Kleve Mit Zugseilen ins Gleichgewicht

Kleve · Nach dem Befund hatten die Statiker des Aachener Büros Kempen-Krause das Wort, die seit Jahren auch am Dom in Xanten tätig sind. Fest stand bald: Der schadhafte Teil des Pfeilers, der zig Tonnen Gewicht schultert, muss abgetragen werden. Doch wie sollte man die Standsicherheit des Bauwerks dann sichern? Vorbilder für die nötigen Arbeiten mit dem Abtragen eines Pfeilers gebe es nicht, so Johannes Schubert.

Nach Vorgaben der Tragwerksplaner wurden schließlich zwei von der Kölner Dombauhütte geliehene Parafilseile durch das Mittelschiff bis zum Schwesternpfeiler auf der anderen Seite des Doms gespannt. Zwischen den zwei Seilen verläuft eine sogenannte Lastverteilungstraversale. Mit dieser Vorrichtung können die Kräfte ins Gleichgewicht "gespannt" werden. Eine knifflige, genau berechnete Angelegenheit, die bis in kleinste Gradbereiche hinein ausgeglichen bleiben muss. Auf einen Bildschirm in der Dombauhütte und selbst auf Schuberts Handy werden die Daten Tag und Nacht übertragen, damit im Notfall die Seile nachgespannt oder gelockert werden können. Schon das Lösen des Bauwerks vom Stützpfeiler, bei dem die Seile bis zu zehn Zentimeter nachgespannt werden mussten, war deshalb unglaublich spannend. Der entgegengesetzte Akt wird es mit Sicherheit auch.

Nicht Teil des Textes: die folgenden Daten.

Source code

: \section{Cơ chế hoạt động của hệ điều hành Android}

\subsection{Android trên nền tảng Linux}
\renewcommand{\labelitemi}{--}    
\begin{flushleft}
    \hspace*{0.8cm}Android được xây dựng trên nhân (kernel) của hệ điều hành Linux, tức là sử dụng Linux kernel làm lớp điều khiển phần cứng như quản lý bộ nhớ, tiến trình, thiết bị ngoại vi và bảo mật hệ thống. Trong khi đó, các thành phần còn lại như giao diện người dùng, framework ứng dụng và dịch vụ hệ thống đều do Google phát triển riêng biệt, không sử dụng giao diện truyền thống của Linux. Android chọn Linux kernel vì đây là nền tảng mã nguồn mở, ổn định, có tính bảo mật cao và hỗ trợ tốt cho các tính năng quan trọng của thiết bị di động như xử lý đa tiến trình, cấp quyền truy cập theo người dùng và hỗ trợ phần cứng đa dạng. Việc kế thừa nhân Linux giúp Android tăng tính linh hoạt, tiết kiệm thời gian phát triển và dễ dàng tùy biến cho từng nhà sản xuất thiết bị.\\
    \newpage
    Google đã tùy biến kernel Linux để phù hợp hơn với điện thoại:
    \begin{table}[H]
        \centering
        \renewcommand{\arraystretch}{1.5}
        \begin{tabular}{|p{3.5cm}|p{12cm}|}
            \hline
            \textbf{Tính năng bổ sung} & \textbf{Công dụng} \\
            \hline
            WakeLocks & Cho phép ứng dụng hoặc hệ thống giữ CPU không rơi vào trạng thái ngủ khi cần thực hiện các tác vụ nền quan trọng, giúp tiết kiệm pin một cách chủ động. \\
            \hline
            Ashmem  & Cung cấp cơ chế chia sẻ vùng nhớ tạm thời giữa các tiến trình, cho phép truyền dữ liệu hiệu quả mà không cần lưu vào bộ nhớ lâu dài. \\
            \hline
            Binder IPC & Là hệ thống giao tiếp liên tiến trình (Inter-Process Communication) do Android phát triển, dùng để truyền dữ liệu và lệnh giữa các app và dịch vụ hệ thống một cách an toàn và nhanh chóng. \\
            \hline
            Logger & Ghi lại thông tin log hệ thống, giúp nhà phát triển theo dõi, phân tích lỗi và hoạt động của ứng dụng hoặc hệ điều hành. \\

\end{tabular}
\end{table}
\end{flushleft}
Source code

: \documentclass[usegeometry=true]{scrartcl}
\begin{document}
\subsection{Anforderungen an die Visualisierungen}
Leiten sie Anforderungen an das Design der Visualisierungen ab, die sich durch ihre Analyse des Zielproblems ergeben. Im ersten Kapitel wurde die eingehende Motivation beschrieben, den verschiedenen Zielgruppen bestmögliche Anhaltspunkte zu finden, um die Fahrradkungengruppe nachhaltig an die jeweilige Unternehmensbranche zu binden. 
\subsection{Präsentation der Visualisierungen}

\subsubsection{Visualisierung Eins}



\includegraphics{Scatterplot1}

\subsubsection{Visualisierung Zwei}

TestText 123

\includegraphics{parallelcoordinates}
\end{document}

Noch arbeiten die Steinmetze der Dombauhütte in luftiger Höhe und mit weitem Blick über die Stadt mit Presslufthammer, schweren elektrischen Seilwinden, Laufkatze und Aufzug an dem Pfeiler. Nach dem Abtragen der 500 Mantelsteine mit einem Gesamtgewicht von 20 Tonnen, die auf dem Pflaster der Immunität lagern, geht es wieder aufwärts - mit den alten, dann gesäuberten Mantelsteinen, einer regelgerechten Füllung aus Ziegelsteinen und Mörtel sowie einem am Ort entwickelten Fugenkleber, "Xanten spezial" genannt.

"Wir lernen hier jede Menge über das Entstehen von Schäden und Möglichkeiten der Schadensbehebung", sagt Schubert. Das Interesse, auch das seiner Kollegen, sei jedenfalls riesig. Diese können aber erst nach Beendigung der Arbeiten zur Fach-Besichtigung kommen.